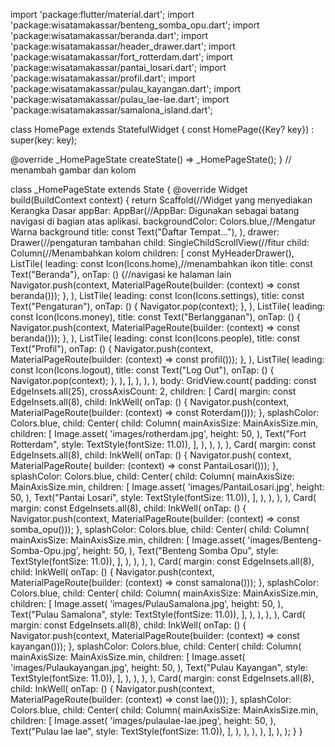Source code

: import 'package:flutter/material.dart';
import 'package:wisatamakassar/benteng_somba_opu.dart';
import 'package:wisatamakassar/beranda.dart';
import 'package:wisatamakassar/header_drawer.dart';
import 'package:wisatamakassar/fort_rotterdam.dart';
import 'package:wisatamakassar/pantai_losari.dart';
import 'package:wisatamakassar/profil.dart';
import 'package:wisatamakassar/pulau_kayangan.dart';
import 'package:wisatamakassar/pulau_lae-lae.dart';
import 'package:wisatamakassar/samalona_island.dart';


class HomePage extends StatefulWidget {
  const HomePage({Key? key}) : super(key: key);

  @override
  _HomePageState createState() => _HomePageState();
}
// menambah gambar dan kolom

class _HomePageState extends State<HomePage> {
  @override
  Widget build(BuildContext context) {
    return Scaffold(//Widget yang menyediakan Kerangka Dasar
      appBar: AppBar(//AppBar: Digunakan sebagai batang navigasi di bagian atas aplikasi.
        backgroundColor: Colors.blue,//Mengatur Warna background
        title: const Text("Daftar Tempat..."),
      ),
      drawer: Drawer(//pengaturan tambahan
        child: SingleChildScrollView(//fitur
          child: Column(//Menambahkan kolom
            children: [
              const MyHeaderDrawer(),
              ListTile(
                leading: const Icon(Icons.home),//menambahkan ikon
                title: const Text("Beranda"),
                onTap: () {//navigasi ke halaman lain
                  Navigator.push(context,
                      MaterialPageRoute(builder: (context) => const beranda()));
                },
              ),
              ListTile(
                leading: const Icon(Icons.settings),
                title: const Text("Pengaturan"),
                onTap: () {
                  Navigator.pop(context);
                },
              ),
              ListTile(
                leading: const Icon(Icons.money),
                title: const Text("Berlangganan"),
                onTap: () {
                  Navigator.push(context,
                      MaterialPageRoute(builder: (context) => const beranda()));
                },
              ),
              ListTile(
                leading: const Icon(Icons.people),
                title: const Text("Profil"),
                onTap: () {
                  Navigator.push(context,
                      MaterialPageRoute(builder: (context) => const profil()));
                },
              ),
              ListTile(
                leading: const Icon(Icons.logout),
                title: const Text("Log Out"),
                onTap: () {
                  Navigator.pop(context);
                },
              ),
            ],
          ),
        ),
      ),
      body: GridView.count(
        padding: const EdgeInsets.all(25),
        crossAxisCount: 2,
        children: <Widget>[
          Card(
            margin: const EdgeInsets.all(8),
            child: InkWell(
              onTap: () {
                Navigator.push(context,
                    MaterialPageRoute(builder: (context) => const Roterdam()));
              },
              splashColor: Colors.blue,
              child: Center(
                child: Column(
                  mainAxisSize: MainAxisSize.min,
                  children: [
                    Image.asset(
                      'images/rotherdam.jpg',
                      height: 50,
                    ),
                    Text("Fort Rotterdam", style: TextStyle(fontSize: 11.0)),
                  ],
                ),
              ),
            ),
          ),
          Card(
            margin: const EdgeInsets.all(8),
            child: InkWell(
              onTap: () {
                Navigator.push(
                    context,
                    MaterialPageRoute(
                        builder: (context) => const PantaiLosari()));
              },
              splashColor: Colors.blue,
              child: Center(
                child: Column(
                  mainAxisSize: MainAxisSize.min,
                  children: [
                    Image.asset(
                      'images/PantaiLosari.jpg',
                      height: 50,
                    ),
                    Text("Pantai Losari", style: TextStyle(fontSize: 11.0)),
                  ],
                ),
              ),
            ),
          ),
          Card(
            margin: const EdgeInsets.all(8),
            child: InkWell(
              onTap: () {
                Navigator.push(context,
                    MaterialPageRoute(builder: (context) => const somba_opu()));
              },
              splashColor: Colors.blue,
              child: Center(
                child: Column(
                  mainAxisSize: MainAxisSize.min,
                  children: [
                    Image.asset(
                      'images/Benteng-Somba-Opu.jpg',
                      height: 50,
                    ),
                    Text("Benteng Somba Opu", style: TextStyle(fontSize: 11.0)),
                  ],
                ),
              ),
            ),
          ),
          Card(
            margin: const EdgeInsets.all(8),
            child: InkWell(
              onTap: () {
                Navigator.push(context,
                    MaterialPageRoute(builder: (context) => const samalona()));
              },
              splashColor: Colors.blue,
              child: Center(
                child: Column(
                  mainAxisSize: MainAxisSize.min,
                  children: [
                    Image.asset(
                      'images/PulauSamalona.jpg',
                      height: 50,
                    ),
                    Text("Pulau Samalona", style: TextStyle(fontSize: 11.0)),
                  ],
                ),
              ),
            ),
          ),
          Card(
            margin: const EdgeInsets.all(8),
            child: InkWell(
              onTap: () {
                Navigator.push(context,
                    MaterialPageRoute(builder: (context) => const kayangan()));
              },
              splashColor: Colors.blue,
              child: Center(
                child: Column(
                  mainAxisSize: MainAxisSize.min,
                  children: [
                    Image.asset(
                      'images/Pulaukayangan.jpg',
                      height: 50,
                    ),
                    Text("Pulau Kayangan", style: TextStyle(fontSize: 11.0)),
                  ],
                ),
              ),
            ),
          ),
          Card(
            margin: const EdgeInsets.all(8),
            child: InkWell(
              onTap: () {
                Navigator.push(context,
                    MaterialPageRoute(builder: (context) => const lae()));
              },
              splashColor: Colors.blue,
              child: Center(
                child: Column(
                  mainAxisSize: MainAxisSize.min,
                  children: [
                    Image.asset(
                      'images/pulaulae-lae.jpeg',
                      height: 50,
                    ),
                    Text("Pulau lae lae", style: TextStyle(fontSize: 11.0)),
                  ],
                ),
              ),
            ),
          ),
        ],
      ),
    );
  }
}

* **Work required**:
Transcribe all of the data above verbatim but omit every picture.

* **Response**:
Source code

: import 'package:flutter/material.dart';
import 'package:wisatamakassar/benteng_somba_opu.dart';
import 'package:wisatamakassar/beranda.dart';
import 'package:wisatamakassar/header_drawer.dart';
import 'package:wisatamakassar/fort_rotterdam.dart';
import 'package:wisatamakassar/pantai_losari.dart';
import 'package:wisatamakassar/profil.dart';
import 'package:wisatamakassar/pulau_kayangan.dart';
import 'package:wisatamakassar/pulau_lae-lae.dart';
import 'package:wisatamakassar/samalona_island.dart';


class HomePage extends StatefulWidget {
  const HomePage({Key? key}) : super(key: key);

  @override
  _HomePageState createState() => _HomePageState();
}
// menambah gambar dan kolom

class _HomePageState extends State<HomePage> {
  @override
  Widget build(BuildContext context) {
    return Scaffold(//Widget yang menyediakan Kerangka Dasar
      appBar: AppBar(//AppBar: Digunakan sebagai batang navigasi di bagian atas aplikasi.
        backgroundColor: Colors.blue,//Mengatur Warna background
        title: const Text("Daftar Tempat..."),
      ),
      drawer: Drawer(//pengaturan tambahan
        child: SingleChildScrollView(//fitur
          child: Column(//Menambahkan kolom
            children: [
              const MyHeaderDrawer(),
              ListTile(
                leading: const Icon(Icons.home),//menambahkan ikon
                title: const Text("Beranda"),
                onTap: () {//navigasi ke halaman lain
                  Navigator.push(context,
                      MaterialPageRoute(builder: (context) => const beranda()));
                },
              ),
              ListTile(
                leading: const Icon(Icons.settings),
                title: const Text("Pengaturan"),
                onTap: () {
                  Navigator.pop(context);
                },
              ),
              ListTile(
                leading: const Icon(Icons.money),
                title: const Text("Berlangganan"),
                onTap: () {
                  Navigator.push(context,
                      MaterialPageRoute(builder: (context) => const beranda()));
                },
              ),
              ListTile(
                leading: const Icon(Icons.people),
                title: const Text("Profil"),
                onTap: () {
                  Navigator.push(context,
                      MaterialPageRoute(builder: (context) => const profil()));
                },
              ),
              ListTile(
                leading: const Icon(Icons.logout),
                title: const Text("Log Out"),
                onTap: () {
                  Navigator.pop(context);
                },
              ),
            ],
          ),
        ),
      ),
      body: GridView.count(
        padding: const EdgeInsets.all(25),
        crossAxisCount: 2,
        children: <Widget>[
          Card(
            margin: const EdgeInsets.all(8),
            child: InkWell(
              onTap: () {
                Navigator.push(context,
                    MaterialPageRoute(builder: (context) => const Roterdam()));
              },
              splashColor: Colors.blue,
              child: Center(
                child: Column(
                  mainAxisSize: MainAxisSize.min,
                  children: [
                    Image.asset(
                      'images/rotherdam.jpg',
                      height: 50,
                    ),
                    Text("Fort Rotterdam", style: TextStyle(fontSize: 11.0)),
                  ],
                ),
              ),
            ),
          ),
          Card(
            margin: const EdgeInsets.all(8),
            child: InkWell(
              onTap: () {
                Navigator.push(
                    context,
                    MaterialPageRoute(
                        builder: (context) => const PantaiLosari()));
              },
              splashColor: Colors.blue,
              child: Center(
                child: Column(
                  mainAxisSize: MainAxisSize.min,
                  children: [
                    Image.asset(
                      'images/PantaiLosari.jpg',
                      height: 50,
                    ),
                    Text("Pantai Losari", style: TextStyle(fontSize: 11.0)),
                  ],
                ),
              ),
            ),
          ),
          Card(
            margin: const EdgeInsets.all(8),
            child: InkWell(
              onTap: () {
                Navigator.push(context,
                    MaterialPageRoute(builder: (context) => const somba_opu()));
              },
              splashColor: Colors.blue,
              child: Center(
                child: Column(
                  mainAxisSize: MainAxisSize.min,
                  children: [
                    Image.asset(
                      'images/Benteng-Somba-Opu.jpg',
                      height: 50,
                    ),
                    Text("Benteng Somba Opu", style: TextStyle(fontSize: 11.0)),
                  ],
                ),
              ),
            ),
          ),
          Card(
            margin: const EdgeInsets.all(8),
            child: InkWell(
              onTap: () {
                Navigator.push(context,
                    MaterialPageRoute(builder: (context) => const samalona()));
              },
              splashColor: Colors.blue,
              child: Center(
                child: Column(
                  mainAxisSize: MainAxisSize.min,
                  children: [
                    Image.asset(
                      'images/PulauSamalona.jpg',
                      height: 50,
                    ),
                    Text("Pulau Samalona", style: TextStyle(fontSize: 11.0)),
                  ],
                ),
              ),
            ),
          ),
          Card(
            margin: const EdgeInsets.all(8),
            child: InkWell(
              onTap: () {
                Navigator.push(context,
                    MaterialPageRoute(builder: (context) => const kayangan()));
              },
              splashColor: Colors.blue,
              child: Center(
                child: Column(
                  mainAxisSize: MainAxisSize.min,
                  children: [
                    Image.asset(
                      'images/Pulaukayangan.jpg',
                      height: 50,
                    ),
                    Text("Pulau Kayangan", style: TextStyle(fontSize: 11.0)),
                  ],
                ),
              ),
            ),
          ),
          Card(
            margin: const EdgeInsets.all(8),
            child: InkWell(
              onTap: () {
                Navigator.push(context,
                    MaterialPageRoute(builder: (context) => const lae()));
              },
              splashColor: Colors.blue,
              child: Center(
                child: Column(
                  mainAxisSize: MainAxisSize.min,
                  children: [
                    Image.asset(
                      'images/pulaulae-lae.jpeg',
                      height: 50,
                    ),
                    Text("Pulau lae lae", style: TextStyle(fontSize: 11.0)),
                  ],
                ),
              ),
            ),
          ),
        ],
      ),
    );
  }
}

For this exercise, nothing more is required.